Шовинизм свойствен всем культурам — не минул его и Шекспир. Но среди причин наших сегодняшних бедствий на первые места выступают культивирование «всемирности», «всечеловечности», исторического оптимизма, лжегуманизма, «типичности» исключений, возвеличивание голытьбы, идеализации жизни и человека — грубо говоря, наглая ложь интеллигенции («Нечто о вранье») своему народу. Всем этим мы и отличаемся от нашего антипода Шекспира, говорящего народу всю правду о нем и тем самым приучающего его к трезвости и стойкости в мире.

5.2. Опыт анализа переводов «Гамлета»

В надписи под бюстом В.Шекспира в стрэтфордской церкви он сравнивается по гению с Сократом. И в этом можно видеть еще одно свидетельство того, что были все-таки люди, понимавшие смысл творчества и жизни В.Шекспира.

На знакомство В.Шекспира с Сократом указывает уже реплика Башки в пьесе «Бесплодные усилия любви» (V, 2), в которой В.Шекспир полемизирует с Сократом: «…we know what we know — мы знаем, что мы знаем». В пьесе же «Венецианский купец» на свое знакомство с учением Сократа В.Шекспир уже в самых первых строках указывает ясно и открыто:

And such a want-wit sadness makes of me,

That I have much ado to know myself.

Печалюсь я недостаточностью своего ума, из-за которой

Я испытываю большие затруднения в познании самого себя.

Ну как тут не вспомнить Абу-ль-Фараджа: «Глупец не испытывает огорчения от скудости своего ума».

Конечно, люди, читавшие только отдельные произведения В.Шекспира, могут и не согласиться с тем, что переведенные слова В.Шекспира имеют именно такой смысл. Но если не забывать завета Х.Холланда, то можно убедиться, что все творчество В.Шекспира посвящено именно решению задачи, условия которой были выбиты на фронтоне храма в Дельфах: «Познай самого себя».

На это указывает вопиющий, вызывающий анахронизм, допущенный В.Шекспиром в «Зимней сказке», в которой подтверждение невиновности Гермионы приходит от оракула из Дельф. На это имеется прямое указание в «Мере за меру» в ответе Эскала на вопрос о склонностях герцога: «Самая главная — это стремление познать самого себя» (III, 2, перевод М.Зенкевича).
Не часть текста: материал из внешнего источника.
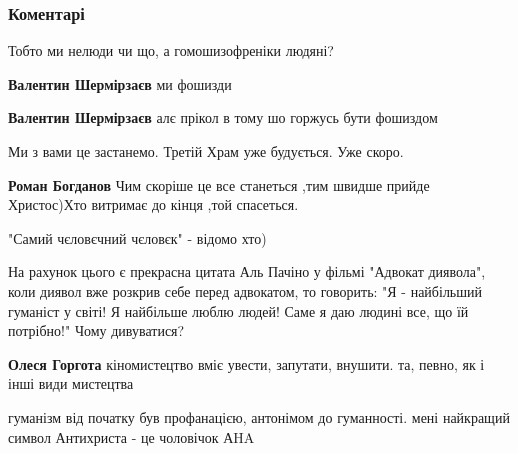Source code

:  
 
 
 
 
\subsubsection{Коментарі}
\label{sec:12_09_2021.fb.zagrebelnyj_igor.1.chelovechnost_gej_parad.cmt}

\begin{itemize} %
Тобто ми нелюди чи що, а гомошизофреніки людяні?

\begin{itemize} %
\textbf{Валентин Шермірзаєв} ми фошизди

\textbf{Валентин Шермірзаєв} алє прікол в тому шо горжусь бути фошиздом
\end{itemize} %

Ми з вами це застанемо.
Третій Храм уже будується.
Уже скоро.

\begin{itemize} %
\textbf{Роман Богданов} Чим скоріше це все станеться ,тим швидше прийде Христос)Хто витримає до кінця ,той спасеться.
\end{itemize} %

"Самий чєловєчний чєловєк" - відомо хто)

На рахунок цього є прекрасна цитата Аль Пачіно у фільмі "Адвокат диявола", коли диявол вже розкрив себе перед адвокатом, то говорить: "Я - найбільший гуманіст у світі! Я найбільше люблю людей! Саме я даю людині все, що їй потрібно!"
Чому дивуватися?

\begin{itemize} %
\textbf{Олеся Горгота} кіномистецтво вміє увести, запутати, внушити. та, певно, як і інші види мистецтва
\end{itemize} %


гуманізм від початку був профанацією, антонімом до гуманності. мені найкращий
символ Антихриста - це чоловічок АHA


\end{itemize}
На это указывают слова Вулси в «Генрихе VIII», которыми В.Шекспир подвел итог своей жизни:

Так счастлив…никогда я не был.

Теперь себя познал я…

(III, 2, перевод Б.Томашевского)

Но никто не заметил и не понял этого даже не потому, что никто не читал и не понял Х.Холланда. Главное здесь заключается в том, что никто из читателей на деле не интересовался, не занимался задачей, решению которой были посвящены жизнь и творчество В.Шекспира. Недаром В.Шекспир указывал в «Троиле и Крессиде» (II, 2):

Цена зависит не от частной воли,

Но столько же от качества самого

Предмета, сколько и от людей, ценящих его.

То есть, возвращаясь к содержанию третьей главы, к моменту написания «Гамлета» В.Шекспир знал и видел, что задачу познания самих себя уже многие века никто перед собой не ставил. И, естественно, у В.Шекспира не было никаких оснований полагать, что в ближайшие века эта задача еще кого-нибудь заинтересует. Что, кстати, последние века и показали. Поэтому он мог с полным основанием написать, что он единственный человек, решивший задачу познания самого себя не только за многие века после ее постановки, но и на многие века вперед. Но он также считал еще, что время решения этой задачи уже пришло, что решение ее всегда своевременно. Поэтому он и написал в «Антонии и Клеопатре»: «Любое время годно для решения назревших дел…»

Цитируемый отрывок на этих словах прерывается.